» Data for review:
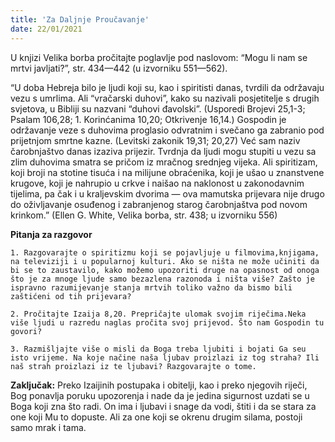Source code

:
 ```yaml
---
title: 'Za Daljnje Proučavanje'
date: 22/01/2021
---
```


U knjizi Velika borba pročitajte poglavlje pod naslovom: “Mogu li nam se mrtvi javljati?”, str. 434—442 (u izvorniku 551—562).

“U doba Hebreja bilo je ljudi koji su, kao i spiritisti danas, tvrdili da održavaju vezu s umrlima. Ali “vračarski duhovi”, kako su nazivali posjetitelje s drugih svjetova, u Bibliji su nazvani “duhovi đavolski”. (Usporedi Brojevi 25,1-3; Psalam 106,28; 1. Korinćanima 10,20; Otkrivenje 16,14.) Gospodin je održavanje veze s duhovima proglasio odvratnim i svečano ga zabranio pod prijetnjom smrtne kazne. (Levitski zakonik 19,31; 20,27) Već sam naziv čarobnjaštvo danas izaziva prijezir. Tvrdnja da ljudi mogu stupiti u vezu sa zlim duhovima smatra se pričom iz mračnog srednjeg vijeka. Ali spiritizam, koji broji na stotine tisuća i na milijune obraćenika, koji je ušao u znanstvene krugove, koji je nahrupio u crkve i naišao na naklonost u zakonodavnim tijelima, pa čak i u kraljevskim dvorima — ova mamutska prijevara nije drugo do oživljavanje osuđenog i zabranjenog starog čarobnjaštva pod novom krinkom.” (Ellen G. White, Velika borba, str. 438; u izvorniku 556)

**Pitanja za razgovor**

`1.	Razgovarajte o spiritizmu koji se pojavljuje u filmovima,knjigama, na televiziji i u popularnoj kulturi. Ako se ništa ne može učiniti da bi se to zaustavilo, kako možemo upozoriti druge na opasnost od onoga što je za mnoge ljude samo bezazlena razonoda i ništa više? Zašto je ispravno razumijevanje stanja mrtvih toliko važno da bismo bili zaštićeni od tih prijevara?`

`2.	Pročitajte Izaija 8,20. Prepričajte ulomak svojim riječima.Neka više ljudi u razredu naglas pročita svoj prijevod. Što nam Gospodin tu govori?`

`3.	Razmišljajte više o misli da Boga treba ljubiti i bojati Ga seu isto vrijeme. Na koje načine naša ljubav proizlazi iz tog straha? Ili naš strah proizlazi iz te ljubavi? Razgovarajte o tome.`

**Zaključak:** Preko Izaijinih postupaka i obitelji, kao i preko njegovih riječi, Bog ponavlja poruku upozorenja i nade da je jedina sigurnost uzdati se u Boga koji zna što radi. On ima i ljubavi i snage da vodi, štiti i da se stara za one koji Mu to dopuste. Ali za one koji se okrenu drugim silama, postoji samo mrak i tama.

» Instructions to follow: Would you please print the entries once more, word for word, minus the pictures?

» Answer below:
Source code

:
 ```yaml
---
title: 'Za Daljnje Proučavanje'
date: 22/01/2021
---
```


U knjizi Velika borba pročitajte poglavlje pod naslovom: “Mogu li nam se mrtvi javljati?”, str. 434—442 (u izvorniku 551—562).

“U doba Hebreja bilo je ljudi koji su, kao i spiritisti danas, tvrdili da održavaju vezu s umrlima. Ali “vračarski duhovi”, kako su nazivali posjetitelje s drugih svjetova, u Bibliji su nazvani “duhovi đavolski”. (Usporedi Brojevi 25,1-3; Psalam 106,28; 1. Korinćanima 10,20; Otkrivenje 16,14.) Gospodin je održavanje veze s duhovima proglasio odvratnim i svečano ga zabranio pod prijetnjom smrtne kazne. (Levitski zakonik 19,31; 20,27) Već sam naziv čarobnjaštvo danas izaziva prijezir. Tvrdnja da ljudi mogu stupiti u vezu sa zlim duhovima smatra se pričom iz mračnog srednjeg vijeka. Ali spiritizam, koji broji na stotine tisuća i na milijune obraćenika, koji je ušao u znanstvene krugove, koji je nahrupio u crkve i naišao na naklonost u zakonodavnim tijelima, pa čak i u kraljevskim dvorima — ova mamutska prijevara nije drugo do oživljavanje osuđenog i zabranjenog starog čarobnjaštva pod novom krinkom.” (Ellen G. White, Velika borba, str. 438; u izvorniku 556)

**Pitanja za razgovor**

`1.	Razgovarajte o spiritizmu koji se pojavljuje u filmovima,knjigama, na televiziji i u popularnoj kulturi. Ako se ništa ne može učiniti da bi se to zaustavilo, kako možemo upozoriti druge na opasnost od onoga što je za mnoge ljude samo bezazlena razonoda i ništa više? Zašto je ispravno razumijevanje stanja mrtvih toliko važno da bismo bili zaštićeni od tih prijevara?`

`2.	Pročitajte Izaija 8,20. Prepričajte ulomak svojim riječima.Neka više ljudi u razredu naglas pročita svoj prijevod. Što nam Gospodin tu govori?`

`3.	Razmišljajte više o misli da Boga treba ljubiti i bojati Ga seu isto vrijeme. Na koje načine naša ljubav proizlazi iz tog straha? Ili naš strah proizlazi iz te ljubavi? Razgovarajte o tome.`

**Zaključak:** Preko Izaijinih postupaka i obitelji, kao i preko njegovih riječi, Bog ponavlja poruku upozorenja i nade da je jedina sigurnost uzdati se u Boga koji zna što radi. On ima i ljubavi i snage da vodi, štiti i da se stara za one koji Mu to dopuste. Ali za one koji se okrenu drugim silama, postoji samo mrak i tama.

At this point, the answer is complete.